Contents: (please note that content portions of a review may contain spoilers)
Tomosaka has been Noda's friend since middle school and has been quite used to Noda's womanizing ways. However, recently he's been more critical of his friend's affairs. After Tomosaka, in an uncharacteristic expression of anger and rage, saves Noda from a stabbing that was the outcome of an act of kindness by Tomosaka that had gone wrong, Tomosaka has an erotic dream about Noda which he replays often. He is disturbed enough about this that he begins to avoid Noda, who seeks out Tomosaka at the restaurant where he works.
It's Tomosaka's manager at the restaurant, gay, playfully lecherous and no stranger to heartache, who tells Tomosaka what he can't recognize himself - that he's in love with Noda. Of course, Tomosaka denies this outwardly, but inside he decides to "push down" those feelings for Noda out of regard for their friendship. However, this has a price and Tomosaka's inward struggle translates to a haggard physical condition . Noda's concern for Tomosaka causes a confrontation where Tomosaka admits his love to a surprised Noda, and asks Noda to have sex with him (very deliberate wording) even though he tells himself he doesn't want to ask for sex out of friendship. Noda agrees, if only to help Tomosaka. The resulting sex is brief and unfulfilling.
Although Noda doesn't quite know what happened himself, he is surprised when he next sees Tomosaka. It was as if nothing had changed in their relationship and on reflection he begins to wonder if he doesn't feel something for Tomosaka after all.
More to come with volume 2.
Well, it wouldn't be the first time a backcover blurb misdirected readers.
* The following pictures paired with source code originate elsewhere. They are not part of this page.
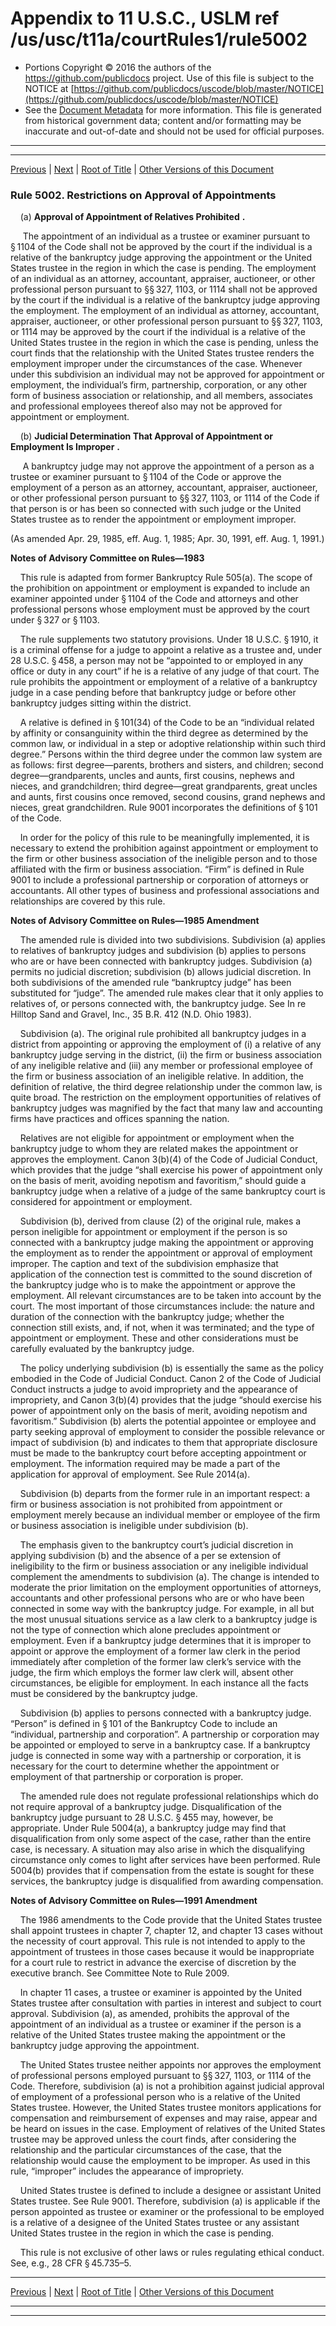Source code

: ---
---

# Appendix to 11 U.S.C., USLM ref /us/usc/t11a/courtRules1/rule5002

* Portions Copyright © 2016 the authors of the https://github.com/publicdocs project.
  Use of this file is subject to the NOTICE at [https://github.com/publicdocs/uscode/blob/master/NOTICE](https://github.com/publicdocs/uscode/blob/master/NOTICE)
* See the [Document Metadata](././../../../..//README.md) for more information.
  This file is generated from historical government data; content and/or formatting may be inaccurate and out-of-date and should not be used for official purposes.

----------
----------

[Previous](./../../../..//us/usc/t11a/courtRules1/m__us_usc_t11a_courtRules1_rule5001.md) | [Next](./../../../..//us/usc/t11a/courtRules1/m__us_usc_t11a_courtRules1_rule5003.md) | [Root of Title](./../../../../) | [Other Versions of this Document](https://publicdocs.github.io/go/links?ns=uslm&ref=%2Fus%2Fusc%2Ft11a%2FcourtRules1%2Frule5002)

### Rule 5002. Restrictions on Approval of Appointments

    (a)  __Approval of Appointment of Relatives Prohibited__  __.__ 

     The appointment of an individual as a trustee or examiner pursuant to § 1104 of the Code shall not be approved by the court if the individual is a relative of the bankruptcy judge approving the appointment or the United States trustee in the region in which the case is pending. The employment of an individual as an attorney, accountant, appraiser, auctioneer, or other professional person pursuant to §§ 327, 1103, or 1114 shall not be approved by the court if the individual is a relative of the bankruptcy judge approving the employment. The employment of an individual as attorney, accountant, appraiser, auctioneer, or other professional person pursuant to §§ 327, 1103, or 1114 may be approved by the court if the individual is a relative of the United States trustee in the region in which the case is pending, unless the court finds that the relationship with the United States trustee renders the employment improper under the circumstances of the case. Whenever under this subdivision an individual may not be approved for appointment or employment, the individual’s firm, partnership, corporation, or any other form of business association or relationship, and all members, associates and professional employees thereof also may not be approved for appointment or employment.

    (b)  __Judicial Determination That Approval of Appointment or Employment Is Improper__  __.__ 

     A bankruptcy judge may not approve the appointment of a person as a trustee or examiner pursuant to § 1104 of the Code or approve the employment of a person as an attorney, accountant, appraiser, auctioneer, or other professional person pursuant to §§ 327, 1103, or 1114 of the Code if that person is or has been so connected with such judge or the United States trustee as to render the appointment or employment improper.

(As amended Apr. 29, 1985, eff. Aug. 1, 1985; Apr. 30, 1991, eff. Aug. 1, 1991.)

 __Notes of Advisory Committee on Rules—1983__ 

    This rule is adapted from former Bankruptcy Rule 505(a). The scope of the prohibition on appointment or employment is expanded to include an examiner appointed under § 1104 of the Code and attorneys and other professional persons whose employment must be approved by the court under § 327 or § 1103.

    The rule supplements two statutory provisions. Under 18 U.S.C. § 1910, it is a criminal offense for a judge to appoint a relative as a trustee and, under 28 U.S.C. § 458, a person may not be “appointed to or employed in any office or duty in any court” if he is a relative of any judge of that court. The rule prohibits the appointment or employment of a relative of a bankruptcy judge in a case pending before that bankruptcy judge or before other bankruptcy judges sitting within the district.

    A relative is defined in § 101(34) of the Code to be an “individual related by affinity or consanguinity within the third degree as determined by the common law, or individual in a step or adoptive relationship within such third degree.” Persons within the third degree under the common law system are as follows: first degree—parents, brothers and sisters, and children; second degree—grandparents, uncles and aunts, first cousins, nephews and nieces, and grandchildren; third degree—great grandparents, great uncles and aunts, first cousins once removed, second cousins, grand nephews and nieces, great grandchildren. Rule 9001 incorporates the definitions of § 101 of the Code.

    In order for the policy of this rule to be meaningfully implemented, it is necessary to extend the prohibition against appointment or employment to the firm or other business association of the ineligible person and to those affiliated with the firm or business association. “Firm” is defined in Rule 9001 to include a professional partnership or corporation of attorneys or accountants. All other types of business and professional associations and relationships are covered by this rule.

 __Notes of Advisory Committee on Rules—1985 Amendment__ 

    The amended rule is divided into two subdivisions. Subdivision (a) applies to relatives of bankruptcy judges and subdivision (b) applies to persons who are or have been connected with bankruptcy judges. Subdivision (a) permits no judicial discretion; subdivision (b) allows judicial discretion. In both subdivisions of the amended rule “bankruptcy judge” has been substituted for “judge”. The amended rule makes clear that it only applies to relatives of, or persons connected with, the bankruptcy judge. See In re Hilltop Sand and Gravel, Inc., 35 B.R. 412 (N.D. Ohio 1983).

    Subdivision (a). The original rule prohibited all bankruptcy judges in a district from appointing or approving the employment of (i) a relative of any bankruptcy judge serving in the district, (ii) the firm or business association of any ineligible relative and (iii) any member or professional employee of the firm or business association of an ineligible relative. In addition, the definition of relative, the third degree relationship under the common law, is quite broad. The restriction on the employment opportunities of relatives of bankruptcy judges was magnified by the fact that many law and accounting firms have practices and offices spanning the nation.

    Relatives are not eligible for appointment or employment when the bankruptcy judge to whom they are related makes the appointment or approves the employment. Canon 3(b)(4) of the Code of Judicial Conduct, which provides that the judge “shall exercise his power of appointment only on the basis of merit, avoiding nepotism and favoritism,” should guide a bankruptcy judge when a relative of a judge of the same bankruptcy court is considered for appointment or employment.

    Subdivision (b), derived from clause (2) of the original rule, makes a person ineligible for appointment or employment if the person is so connected with a bankruptcy judge making the appointment or approving the employment as to render the appointment or approval of employment improper. The caption and text of the subdivision emphasize that application of the connection test is committed to the sound discretion of the bankruptcy judge who is to make the appointment or approve the employment. All relevant circumstances are to be taken into account by the court. The most important of those circumstances include: the nature and duration of the connection with the bankruptcy judge; whether the connection still exists, and, if not, when it was terminated; and the type of appointment or employment. These and other considerations must be carefully evaluated by the bankruptcy judge.

    The policy underlying subdivision (b) is essentially the same as the policy embodied in the Code of Judicial Conduct. Canon 2 of the Code of Judicial Conduct instructs a judge to avoid impropriety and the appearance of impropriety, and Canon 3(b)(4) provides that the judge “should exercise his power of appointment only on the basis of merit, avoiding nepotism and favoritism.” Subdivision (b) alerts the potential appointee or employee and party seeking approval of employment to consider the possible relevance or impact of subdivision (b) and indicates to them that appropriate disclosure must be made to the bankruptcy court before accepting appointment or employment. The information required may be made a part of the application for approval of employment. See Rule 2014(a).

    Subdivision (b) departs from the former rule in an important respect: a firm or business association is not prohibited from appointment or employment merely because an individual member or employee of the firm or business association is ineligible under subdivision (b).

    The emphasis given to the bankruptcy court’s judicial discretion in applying subdivision (b) and the absence of a per se extension of ineligibility to the firm or business association or any ineligible individual complement the amendments to subdivision (a). The change is intended to moderate the prior limitation on the employment opportunities of attorneys, accountants and other professional persons who are or who have been connected in some way with the bankruptcy judge. For example, in all but the most unusual situations service as a law clerk to a bankruptcy judge is not the type of connection which alone precludes appointment or employment. Even if a bankruptcy judge determines that it is improper to appoint or approve the employment of a former law clerk in the period immediately after completion of the former law clerk’s service with the judge, the firm which employs the former law clerk will, absent other circumstances, be eligible for employment. In each instance all the facts must be considered by the bankruptcy judge.

    Subdivision (b) applies to persons connected with a bankruptcy judge. “Person” is defined in § 101 of the Bankruptcy Code to include an “individual, partnership and corporation”. A partnership or corporation may be appointed or employed to serve in a bankruptcy case. If a bankruptcy judge is connected in some way with a partnership or corporation, it is necessary for the court to determine whether the appointment or employment of that partnership or corporation is proper.

    The amended rule does not regulate professional relationships which do not require approval of a bankruptcy judge. Disqualification of the bankruptcy judge pursuant to 28 U.S.C. § 455 may, however, be appropriate. Under Rule 5004(a), a bankruptcy judge may find that disqualification from only some aspect of the case, rather than the entire case, is necessary. A situation may also arise in which the disqualifying circumstance only comes to light after services have been performed. Rule 5004(b) provides that if compensation from the estate is sought for these services, the bankruptcy judge is disqualified from awarding compensation.

 __Notes of Advisory Committee on Rules—1991 Amendment__ 

    The 1986 amendments to the Code provide that the United States trustee shall appoint trustees in chapter 7, chapter 12, and chapter 13 cases without the necessity of court approval. This rule is not intended to apply to the appointment of trustees in those cases because it would be inappropriate for a court rule to restrict in advance the exercise of discretion by the executive branch. See Committee Note to Rule 2009.

    In chapter 11 cases, a trustee or examiner is appointed by the United States trustee after consultation with parties in interest and subject to court approval. Subdivision (a), as amended, prohibits the approval of the appointment of an individual as a trustee or examiner if the person is a relative of the United States trustee making the appointment or the bankruptcy judge approving the appointment.

    The United States trustee neither appoints nor approves the employment of professional persons employed pursuant to §§ 327, 1103, or 1114 of the Code. Therefore, subdivision (a) is not a prohibition against judicial approval of employment of a professional person who is a relative of the United States trustee. However, the United States trustee monitors applications for compensation and reimbursement of expenses and may raise, appear and be heard on issues in the case. Employment of relatives of the United States trustee may be approved unless the court finds, after considering the relationship and the particular circumstances of the case, that the relationship would cause the employment to be improper. As used in this rule, “improper” includes the appearance of impropriety.

    United States trustee is defined to include a designee or assistant United States trustee. See Rule 9001. Therefore, subdivision (a) is applicable if the person appointed as trustee or examiner or the professional to be employed is a relative of a designee of the United States trustee or any assistant United States trustee in the region in which the case is pending.

    This rule is not exclusive of other laws or rules regulating ethical conduct. See, e.g., 28 CFR § 45.735–5.

----------

[Previous](./../../../..//us/usc/t11a/courtRules1/m__us_usc_t11a_courtRules1_rule5001.md) | [Next](./../../../..//us/usc/t11a/courtRules1/m__us_usc_t11a_courtRules1_rule5003.md) | [Root of Title](./../../../../) | [Other Versions of this Document](https://publicdocs.github.io/go/links?ns=uslm&ref=%2Fus%2Fusc%2Ft11a%2FcourtRules1%2Frule5002)

----------
----------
Tomosaka has not been in love with Noda forever. Most of this first volume is the story of how Tomosaka identifies what he feels for Noda and the choices he makes to accommodate his feelings. Tomosaka is all about repressed desire and when he admits his feelings to Noda and gets what he thinks will take care of the toll his emotional state has taken, he is devastated. His decision to put friendship before love must have taken quite an effort. Kinoshita presents all of this pain and confusion of unfulfilled desire for both Tomosaka and Noda without angst or excessive emotionality. This is a powerful story in a very unassuming guise.
Those looking for hot steamy sex will not find it in this volume even though it has a mature rating. The sex is short, sad and briefly depicted as is fitting the situation. But sex is not the point here, it's the emotional lives of the characters that are the story. Recommended.